■ Work required:
In the entries below, which lines run from the one with "- When adding" through the one with "With a Remote"? Repeat exactly those, both included, and no pictures.

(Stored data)

_ _ _ _ _

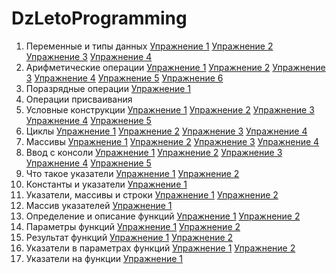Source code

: # DzLetoProgramming
1. Переменные и типы данных
  [Упражнение 1](https://github.com/AlexanderErmolov/DzLetoProgramming/blob/main/variables_and_data_types_1.c)
  [Упражнение 2](https://github.com/AlexanderErmolov/DzLetoProgramming/blob/main/variables_and_data_types_2.c)
  [Упражнение 3](https://github.com/AlexanderErmolov/DzLetoProgramming/blob/main/variables_and_data_types_3.c)
  [Упражнение 4](https://github.com/AlexanderErmolov/DzLetoProgramming/blob/main/variables_and_data_types_4.c)
2. Арифметические операции
  [Упражнение 1](https://github.com/AlexanderErmolov/DzLetoProgramming/blob/main/arithmetic_operations_1.c)
  [Упражнение 2](https://github.com/AlexanderErmolov/DzLetoProgramming/blob/main/arithmetic_operations_2.c)
  [Упражнение 3](https://github.com/AlexanderErmolov/DzLetoProgramming/blob/main/arithmetic_operations_3.c)
  [Упражнение 4](https://github.com/AlexanderErmolov/DzLetoProgramming/blob/main/arithmetic_operations_4.c)
  [Упражнение 5](https://github.com/AlexanderErmolov/DzLetoProgramming/blob/main/arithmetic_operations_5.c)
  [Упражнение 6](https://github.com/AlexanderErmolov/DzLetoProgramming/blob/main/arithmetic_operations_6.c)
3. Поразрядные операции
   [Упражнение 1](https://github.com/AlexanderErmolov/DzLetoProgramming/blob/main/bitwise_operations.c)
4. Операции присваивания
5. Условные конструкции
  [Упражнение 1](https://github.com/AlexanderErmolov/DzLetoProgramming/blob/main/Conditional_constructions_1.c)
  [Упражнение 2](https://github.com/AlexanderErmolov/DzLetoProgramming/blob/main/Conditional_constructions_2.c)
  [Упражнение 3](https://github.com/AlexanderErmolov/DzLetoProgramming/blob/main/Conditional_constructions_3.c)
  [Упражнение 4](https://github.com/AlexanderErmolov/DzLetoProgramming/blob/main/Conditional_constructions_4.c)
  [Упражнение 5](https://github.com/AlexanderErmolov/DzLetoProgramming/blob/main/Conditional_constructions_5.c)
6. Циклы
   [Упражнение 1](https://github.com/AlexanderErmolov/DzLetoProgramming/blob/main/loops_1.c)
   [Упражнение 2](https://github.com/AlexanderErmolov/DzLetoProgramming/blob/main/loops_2.c)
   [Упражнение 3](https://github.com/AlexanderErmolov/DzLetoProgramming/blob/main/loops_3.c)
   [Упражнение 4](https://github.com/AlexanderErmolov/DzLetoProgramming/blob/main/loops_4.c)
7. Массивы
   [Упражнение 1](https://github.com/AlexanderErmolov/DzLetoProgramming/blob/main/arrays_1.c)
   [Упражнение 2](https://github.com/AlexanderErmolov/DzLetoProgramming/blob/main/arrays_2.c)
   [Упражнение 3](https://github.com/AlexanderErmolov/DzLetoProgramming/blob/main/arrays_3.c)
   [Упражнение 4](https://github.com/AlexanderErmolov/DzLetoProgramming/blob/main/arrays_4.c)
8. Ввод с консоли
   [Упражнение 1](https://github.com/AlexanderErmolov/DzLetoProgramming/blob/main/Console_input_1.c)
   [Упражнение 2](https://github.com/AlexanderErmolov/DzLetoProgramming/blob/main/Console_input_2.c)
   [Упражнение 3](https://github.com/AlexanderErmolov/DzLetoProgramming/blob/main/Console_input_3.c)
   [Упражнение 4](https://github.com/AlexanderErmolov/DzLetoProgramming/blob/main/Console_input_4.c)
   [Упражнение 5](https://github.com/AlexanderErmolov/DzLetoProgramming/blob/main/Console_input_5.c)
9. Что такое указатели
   [Упражнение 1](https://github.com/AlexanderErmolov/DzLetoProgramming/blob/main/what_are_pointers_1.c)
   [Упражнение 2](https://github.com/AlexanderErmolov/DzLetoProgramming/blob/main/what_are_pointers_2.c)
10. Константы и указатели
   [Упражнение 1](https://github.com/AlexanderErmolov/DzLetoProgramming/blob/main/constants_and_pointers_1.c)
11. Указатели, массивы и строки
   [Упражнение 1](https://github.com/AlexanderErmolov/DzLetoProgramming/blob/main/pointers_arrays_and_strings_1.c)
   [Упражнение 2](https://github.com/AlexanderErmolov/DzLetoProgramming/blob/main/pointers_arrays_and_strings_2.c)
12. Массив указателей
   [Упражнение 1](https://github.com/AlexanderErmolov/DzLetoProgramming/blob/main/array_pointers.c)
13. Определение и описание функций
   [Упражнение 1](https://github.com/AlexanderErmolov/DzLetoProgramming/blob/main/definition_and_description_of_functions_1.c)
   [Упражнение 2](https://github.com/AlexanderErmolov/DzLetoProgramming/blob/main/definition_and_description_of_functions_2.c)
14. Параметры функций
   [Упражнение 1](https://github.com/AlexanderErmolov/DzLetoProgramming/blob/main/function_parameters_1.c)
   [Упражнение 2](https://github.com/AlexanderErmolov/DzLetoProgramming/blob/main/function_parameters_2.c)
15. Результат функций
   [Упражнение 1](https://github.com/AlexanderErmolov/DzLetoProgramming/blob/main/function_result_1.c)
   [Упражнение 2](https://github.com/AlexanderErmolov/DzLetoProgramming/blob/main/function_result_2.c)
16. Указатели в параметрах функций
   [Упражнение 1](https://github.com/AlexanderErmolov/DzLetoProgramming/blob/main/pointers_in_function_parameters_1.c)
   [Упражнение 2](https://github.com/AlexanderErmolov/DzLetoProgramming/blob/main/pointers_in_function_parameters_2.c)
17. Указатели на функции
   [Упражнение 1](https://github.com/AlexanderErmolov/DzLetoProgramming/blob/main/pointers_to_functions_1.c)
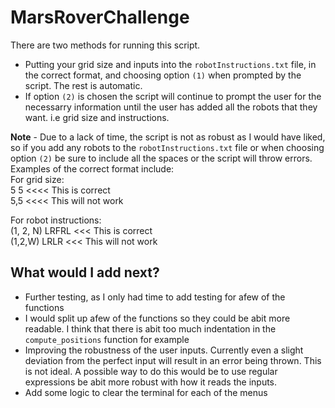 # MarsRoverChallenge

There are two methods for running this script. 
-  Putting your grid size and inputs into the `robotInstructions.txt` file, in the correct format, and choosing option `(1)` when prompted by the script. The rest is automatic. 
-  If option `(2)` is chosen the script will continue to prompt the user for the necessarry information until the user has added all the robots that they want. i.e grid size and instructions. 

**Note** - Due to a lack of time, the script is not as robust as I would have liked, so if you add any robots to the `robotInstructions.txt` file or when choosing option `(2)` be sure to include all the spaces or the script will throw errors.<br>
Examples of the correct format include: <br>
For grid size: <br>
5 5 <<<< This is correct <br>
5,5 <<<< This will not work <br>

For robot instructions: <br>
(1, 2, N) LRFRL <<< This is correct <br>
(1,2,W) LRLR <<< This will not work

 ## What would I add next? 
- Further testing, as I only had time to add testing for afew of the functions
- I would split up afew of the functions so they could be abit more readable. I think that there is abit too much indentation in the `compute_positions` function for example
- Improving the robustness of the user inputs. Currently even a slight deviation from the perfect input will result in an error being thrown. This is not ideal. A possible way to do this would be to use regular expressions be abit more robust with how it reads the inputs.
- Add some logic to clear the terminal for each of the menus 


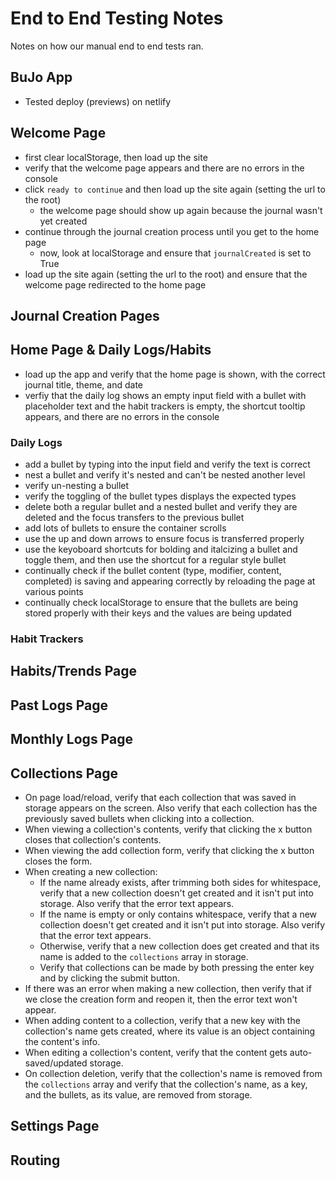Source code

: # End to End Testing Notes

Notes on how our manual end to end tests ran.


## BuJo App

- Tested deploy (previews) on netlify 


## Welcome Page

- first clear localStorage, then load up the site
- verify that the welcome page appears and there are no errors in the console
- click `ready to continue` and then load up the site again (setting the url to the root)
  - the welcome page should show up again because the journal wasn't yet created
- continue through the journal creation process until you get to the home page
  - now, look at localStorage and ensure that `journalCreated` is set to True
- load up the site again (setting the url to the root) and ensure that the welcome page redirected to the home page


## Journal Creation Pages




## Home Page & Daily Logs/Habits

- load up the app and verify that the home page is shown, with the correct journal title, theme, and date
- verfiy that the daily log shows an empty input field with a bullet with placeholder text and the habit trackers is empty, the shortcut tooltip appears, and there are no errors in the console


### Daily Logs

- add a bullet by typing into the input field and verify the text is correct
- nest a bullet and verify it's nested and can't be nested another level
- verify un-nesting a bullet
- verify the toggling of the bullet types displays the expected types
- delete both a regular bullet and a nested bullet and verify they are deleted and the focus transfers to the previous bullet
- add lots of bullets to ensure the container scrolls
- use the up and down arrows to ensure focus is transferred properly
- use the keyoboard shortcuts for bolding and italcizing a bullet and toggle them, and then use the shortcut for a regular style bullet
- continually check if the bullet content (type, modifier, content, completed) is saving and appearing correctly by reloading the page at various points
- continually check localStorage to ensure that the bullets are being stored properly with their keys and the values are being updated


### Habit Trackers


## Habits/Trends Page



## Past Logs Page



## Monthly Logs Page



## Collections Page
- On page load/reload, verify that each collection that was saved in storage appears on the screen. Also verify that each collection has the previously saved bullets when clicking into a collection.  
- When viewing a collection's contents, verify that clicking the x button closes that collection's contents.
- When viewing the add collection form, verify that clicking the x button closes the form.  
- When creating a new collection:  
    - If the name already exists, after trimming both sides for whitespace, verify that a new collection doesn't get created and it isn't put into storage. Also verify that the error text appears.  
    - If the name is empty or only contains whitespace, verify that a new collection doesn't get created and it isn't put into storage. Also verify that the error text appears.  
    - Otherwise, verify that a new collection does get created and that its name is added to the `collections` array in storage.  
    - Verify that collections can be made by both pressing the enter key and by clicking the submit button.  
- If there was an error when making a new collection, then verify that if we close the creation form and reopen it, then the error text won't appear.
- When adding content to a collection, verify that a new key with the collection's name gets created, where its value is an object containing the content's info.  
- When editing a collection's content, verify that the content gets auto-saved/updated storage.  
- On collection deletion, verify that the collection's name is removed from the `collections` array and verify that the collection's name, as a key, and the bullets, as its value, are removed from storage.  

## Settings Page




## Routing

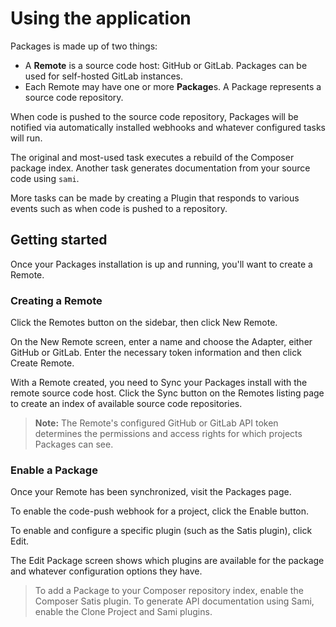 Using the application
=====================

Packages is made up of two things:

* A **Remote** is a source code host: GitHub or GitLab. Packages can be used for self-hosted GitLab instances.
* Each Remote may have one or more **Package**s. A Package represents a source code repository.

When code is pushed to the source code repository, Packages will be notified via automatically installed webhooks and whatever configured tasks will run.

The original and most-used task executes a rebuild of the Composer package index. Another task generates documentation from your source code using `sami`.

More tasks can be made by creating a Plugin that responds to various events such as when code is pushed to a repository.

Getting started
---------------

Once your Packages installation is up and running, you'll want to create a Remote.

### Creating a Remote

Click the Remotes button on the sidebar, then click New Remote.

On the New Remote screen, enter a name and choose the Adapter, either GitHub or GitLab. Enter the necessary token information and then click Create Remote.

With a Remote created, you need to Sync your Packages install with the remote source code host. Click the Sync button on the Remotes listing page to create an index of available source code repositories.

> **Note:** The Remote's configured GitHub or GitLab API token determines the permissions and access rights for which projects Packages can see.

### Enable a Package

Once your Remote has been synchronized, visit the Packages page.

To enable the code-push webhook for a project, click the Enable button.

To enable and configure a specific plugin (such as the Satis plugin), click Edit.

The Edit Package screen shows which plugins are available for the package and whatever configuration options they have.

> To add a Package to your Composer repository index, enable the Composer Satis plugin. To generate API documentation using Sami, enable the Clone Project and Sami plugins.
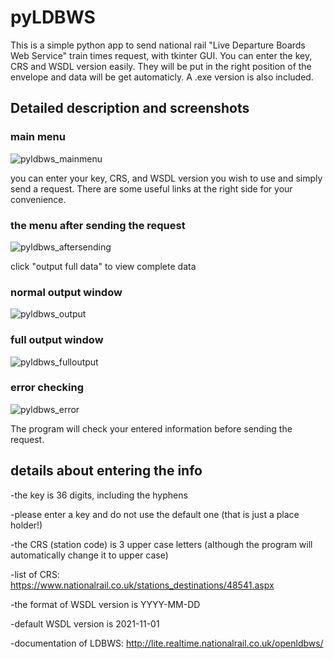 # pyLDBWS
This is a simple python app to send national rail "Live Departure Boards Web Service" train times request, with tkinter GUI.
You can enter the key, CRS and WSDL version easily.
They will be put in the right position of the envelope and data will be get automaticly.
A .exe version is also included.

## Detailed description and screenshots

### main menu

![pyldbws_mainmenu](https://user-images.githubusercontent.com/126190900/222441181-a3442bb8-9e21-41ce-a08a-5d1e9e7b7b86.png)

you can enter your key, CRS, and WSDL version you wish to use and simply send a request.
There are some useful links at the right side for your convenience.

### the menu after sending the request

![pyldbws_aftersending](https://user-images.githubusercontent.com/126190900/222441791-c00bb00b-8a63-45ab-b52d-5bf34b395527.png)

click "output full data" to view complete data

### normal output window

![pyldbws_output](https://user-images.githubusercontent.com/126190900/222442092-e3fb581b-87ae-4066-b211-c64fed823c77.png)


### full output window

![pyldbws_fulloutput](https://user-images.githubusercontent.com/126190900/222442178-0b381bd5-f79b-419e-880b-94fa712a9d10.png)

### error checking

![pyldbws_error](https://user-images.githubusercontent.com/126190900/222441579-a6b13bcf-199f-46aa-86fd-e0981f47ddd6.png)

The program will check your entered information before sending the request.

## details about entering the info

-the key is 36 digits, including the hyphens
  
-please enter a key and do not use the default one (that is just a place holder!)
  
-the CRS (station code) is 3 upper case letters (although the program will automatically change it to upper case)
  
-list of CRS: https://www.nationalrail.co.uk/stations_destinations/48541.aspx
  
-the format of WSDL version is YYYY-MM-DD
  
-default WSDL version is 2021-11-01
  
-documentation of LDBWS: http://lite.realtime.nationalrail.co.uk/openldbws/
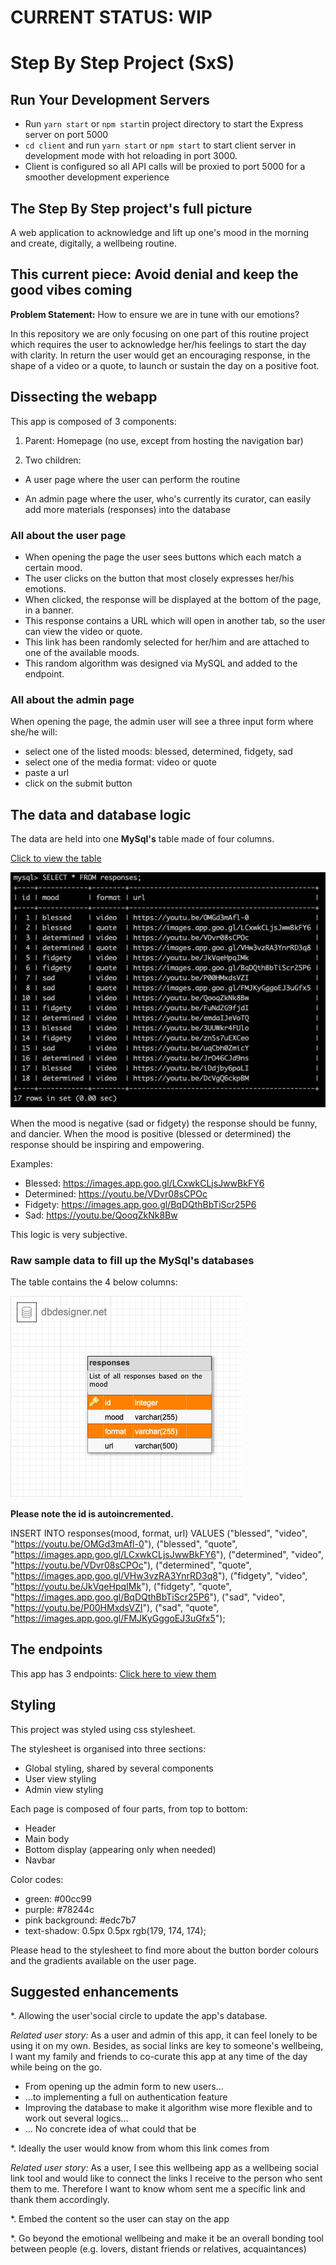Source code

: # CURRENT STATUS: WIP


# Step By Step Project (SxS)

## Run Your Development Servers

- Run `yarn start` or `npm start`in project directory to start the Express server on port 5000
- `cd client` and run `yarn start` or `npm start` to start client server in development mode with hot reloading in port 3000.
- Client is configured so all API calls will be proxied to port 5000 for a smoother development experience

## The Step By Step project's full picture

A web application to acknowledge and lift up one's mood in the morning and create, digitally, a wellbeing routine.

## This current piece: Avoid denial and keep the good vibes coming

**Problem Statement:** How to ensure we are in tune with our emotions?

In this repository we are only focusing on one part of this routine project which requires the user to acknowledge her/his feelings to start the day with clarity.
In return the user would get an encouraging response, in the shape of a video or a quote, to launch or sustain the day on a positive foot.

## Dissecting the webapp

This app is composed of 3 components:

1. Parent: Homepage (no use, except from hosting the navigation bar)

2. Two children:

- A user page where the user can perform the routine

- An admin page where the user, who's currently its curator, can easily add more materials (responses) into the database

### All about the user page

- When opening the page the user sees buttons which each match a certain mood.
- The user clicks on the button that most closely expresses her/his emotions.
- When clicked, the response will be displayed at the bottom of the page, in a banner.
- This response contains a URL which will open in another tab, so the user can view the video or quote.
- This link has been randomly selected for her/him and are attached to one of the available moods.
- This random algorithm was designed via MySQL and added to the endpoint.

### All about the admin page

When opening the page, the admin user will see a three input form where she/he will:

- select one of the listed moods: blessed, determined, fidgety, sad
- select one of the media format: video or quote
- paste a url
- click on the submit button

## The data and database logic

The data are held into one **MySql's** table made of four columns.

[Click to view the table](https://dbdesigner.page.link/JG22VNAkk8P3sji67)

![Screenshot of the database](readme_assets/tableEntries.png)

When the mood is negative (sad or fidgety) the response should be funny, and dancier.
When the mood is positive (blessed or determined) the response should be inspiring and empowering.

Examples:

- Blessed: https://images.app.goo.gl/LCxwkCLjsJwwBkFY6
- Determined: https://youtu.be/VDvr08sCPOc
- Fidgety: https://images.app.goo.gl/BqDQthBbTiScr25P6
- Sad: https://youtu.be/QooqZkNk8Bw

This logic is very subjective.

### Raw sample data to fill up the MySql's databases

The table contains the 4 below columns:

![schema database](readme_assets/sxsSchemaDb.png)

**Please note the id is autoincremented.**

INSERT INTO responses(mood, format, url) VALUES ("blessed", "video", "https://youtu.be/OMGd3mAfl-0"), ("blessed", "quote", "https://images.app.goo.gl/LCxwkCLjsJwwBkFY6"), ("determined", "video", "https://youtu.be/VDvr08sCPOc"), ("determined", "quote", "https://images.app.goo.gl/VHw3vzRA3YnrRD3q8"), ("fidgety", "video", "https://youtu.be/JkVqeHpqIMk"), ("fidgety", "quote", "https://images.app.goo.gl/BqDQthBbTiScr25P6"), ("sad", "video", "https://youtu.be/P00HMxdsVZI"), ("sad", "quote", "https://images.app.goo.gl/FMJKyGggoEJ3uGfx5");

## The endpoints

This app has 3 endpoints: [Click here to view them](https://docs.google.com/document/d/1wo-DVjdUGO27k_hu2SojB9TLCtARF2CDHrIEaam0neA/edit?usp=sharing)

## Styling

This project was styled using css stylesheet.

The stylesheet is organised into three sections:

- Global styling, shared by several components
- User view styling
- Admin view styling

Each page is composed of four parts, from top to bottom:

- Header
- Main body
- Bottom display (appearing only when needed)
- Navbar

Color codes:

- green: #00cc99
- purple: #78244c
- pink background: #edc7b7
- text-shadow: 0.5px 0.5px rgb(179, 174, 174);

Please head to the stylesheet to find more about the button border colours and the gradients available on the user page.

## Suggested enhancements

\*. Allowing the user'social circle to update the app's database.

_Related user story:_
As a user and admin of this app, it can feel lonely to be using it on my own. Besides, as social links are key to someone's wellbeing, I want my family and friends to co-curate this app at any time of the day while being on the go.

- From opening up the admin form to new users...
- ...to implementing a full on authentication feature
- Improving the database to make it algorithm wise more flexible and to work out several logics...
- ... No concrete idea of what could that be

\*. Ideally the user would know from whom this link comes from

_Related user story:_
As a user, I see this wellbeing app as a wellbeing social link tool and would like to connect the links I receive to the person who sent them to me. Therefore I want to know whom sent me a specific link and thank them accordingly.

\*. Embed the content so the user can stay on the app

\*. Go beyond the emotional wellbeing and make it be an overall bonding tool between people (e.g. lovers, distant friends or relatives, acquaintances)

_ _ _ _ _

■ Exercise solution:
- When adding content to a collection, verify that a new key with the collection's name gets created, where its value is an object containing the content's info.  
- When editing a collection's content, verify that the content gets auto-saved/updated storage.  
- On collection deletion, verify that the collection's name is removed from the `collections` array and verify that the collection's name, as a key, and the bullets, as its value, are removed from storage.  

## Settings Page




## Routing

 Using the application
=====================

Packages is made up of two things:

* A **Remote** is a source code host: GitHub or GitLab. Packages can be used for self-hosted GitLab instances.
* Each Remote may have one or more **Package**s. A Package represents a source code repository.

When code is pushed to the source code repository, Packages will be notified via automatically installed webhooks and whatever configured tasks will run.

The original and most-used task executes a rebuild of the Composer package index. Another task generates documentation from your source code using `sami`.

More tasks can be made by creating a Plugin that responds to various events such as when code is pushed to a repository.

Getting started
---------------

Once your Packages installation is up and running, you'll want to create a Remote.

### Creating a Remote

Click the Remotes button on the sidebar, then click New Remote.

On the New Remote screen, enter a name and choose the Adapter, either GitHub or GitLab. Enter the necessary token information and then click Create Remote.

With a Remote created, you need to Sync your Packages install with the remote source code host. Click the Sync button on the Remotes listing page to create an index of available source code repositories.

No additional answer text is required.